The deputation accompanying the minister to Brussels will comprise Stormont Agriculture Committee chairman Willie Irwin, Ulster Farmers’ Union (UFU) president Ian Marshall, Farmers for Action co-ordinator William Taylor, Northern Ireland’s three MEPs and Glanbia UK CEO Paul Vernon
O’Neill spoke at this week’s dairy summit, hosted by the UFU.
She said that her department will do everything possible to ease cash flow problems on farms.
“And this includes a commitment that Basic Payments are in farmers’ bank accounts as early as possible in December. Record payment distribution rates were achieved during this period last year. And I want to ensure that the same level of performance is, at least, repeated by my staff in 2015.”

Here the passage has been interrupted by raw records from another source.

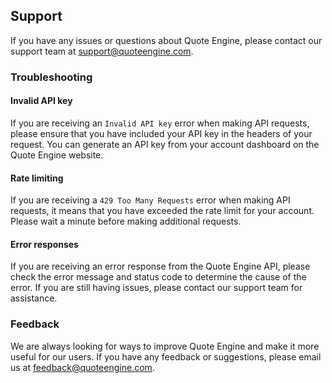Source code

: ## Support

If you have any issues or questions about Quote Engine, please contact our support team at support@quoteengine.com.

### Troubleshooting

#### Invalid API key

If you are receiving an `Invalid API key` error when making API requests, please ensure that you have included your API key in the headers of your request. You can generate an API key from your account dashboard on the Quote Engine website.

#### Rate limiting

If you are receiving a `429 Too Many Requests` error when making API requests, it means that you have exceeded the rate limit for your account. Please wait a minute before making additional requests.

#### Error responses

If you are receiving an error response from the Quote Engine API, please check the error message and status code to determine the cause of the error. If you are still having issues, please contact our support team for assistance.

### Feedback

We are always looking for ways to improve Quote Engine and make it more useful for our users. If you have any feedback or suggestions, please email us at feedback@quoteengine.com.

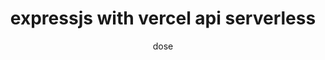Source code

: ---
title: expressjs with vercel api serverless
author: dose
pubDatetime: 2023-11-10T03:42:51Z
postSlug: how-do-i-develop-my-terminal-portfolio-website-with-react
featured: false
draft: false
tags:
  - javascript
  - vercel
description:
  "EXAMPLE POST: ทาวริ เป็นเฟรมเวิร์คสำหรับสร้าง เนทีฟแอพ สำหรับมือถือ และ PC นอกจากนี้มันยังมีประสิทธิภาพที่ไม่ธรรมดาด้วยภาษา Rust"
---
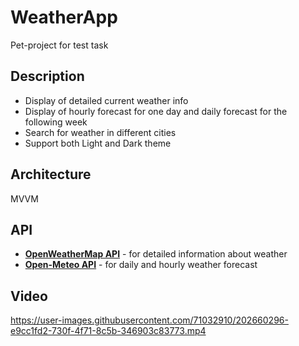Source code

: # WeatherApp
Pet-project for test task

## Description
* Display of detailed current weather info
* Display of hourly forecast for one day and daily forecast for the following week
* Search for weather in different cities
* Support both Light and Dark theme

## Architecture
MVVM

## API
* **[OpenWeatherMap API](https://openweathermap.org/current)** - for detailed information about weather
* **[Open-Meteo API](https://open-meteo.com/en)** - for daily and hourly weather forecast

## Video
https://user-images.githubusercontent.com/71032910/202660296-e9cc1fd2-730f-4f71-8c5b-346903c83773.mp4
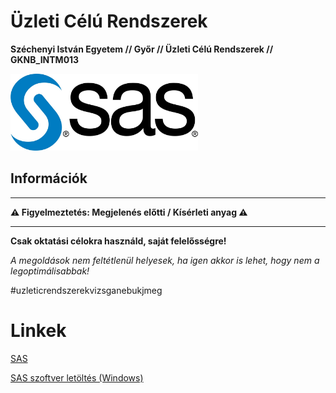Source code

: # Üzleti Célú Rendszerek

**Széchenyi István Egyetem // Győr // Üzleti Célú Rendszerek // GKNB_INTM013**

<img src="https://raw.githubusercontent.com/MrHumanRebel/sze_uzleti_celu_rendszerek/main/docs/sas.jpg" alt="Uzleti" width="300" height="123">

## Információk


** **
**⚠️ Figyelmeztetés: Megjelenés előtti / Kísérleti anyag ⚠️**
** **

**Csak oktatási célokra használd, saját felelősségre!**

_A megoldások nem feltétlenül helyesek, ha igen akkor is lehet, hogy nem a legoptimálisabbak!_

#uzleticrendszerekvizsganebukjmeg


# Linkek
[SAS](https://welcome.oda.sas.com/home)

[SAS szoftver letöltés (Windows)](https://support.sas.com/downloads/package.htm?pid=2433)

The minister brushed off suggestions that she may not be in a job next week, given ongoing developments at Stormont.
“I am totally focussed on the job in hand. And this means doing everything possible to represent the interest of farmers across the board.”
Speaking at the summit Ian Marshall, said there was no magic bullet to fix the crisis, triggered by a drop of 30 per cent in milk prices over the past twelve months.
“We welcome the decision by some retailers to increase the price of milk. But what we really need is an improvement in world dairy prices. This will not be easily achieved until production falls in key milk producing countries”
He added that the European Commission needed to put a ‘floor’ into a weak European market, by increasing the intervention price at which it supports the market by buying in surplus product.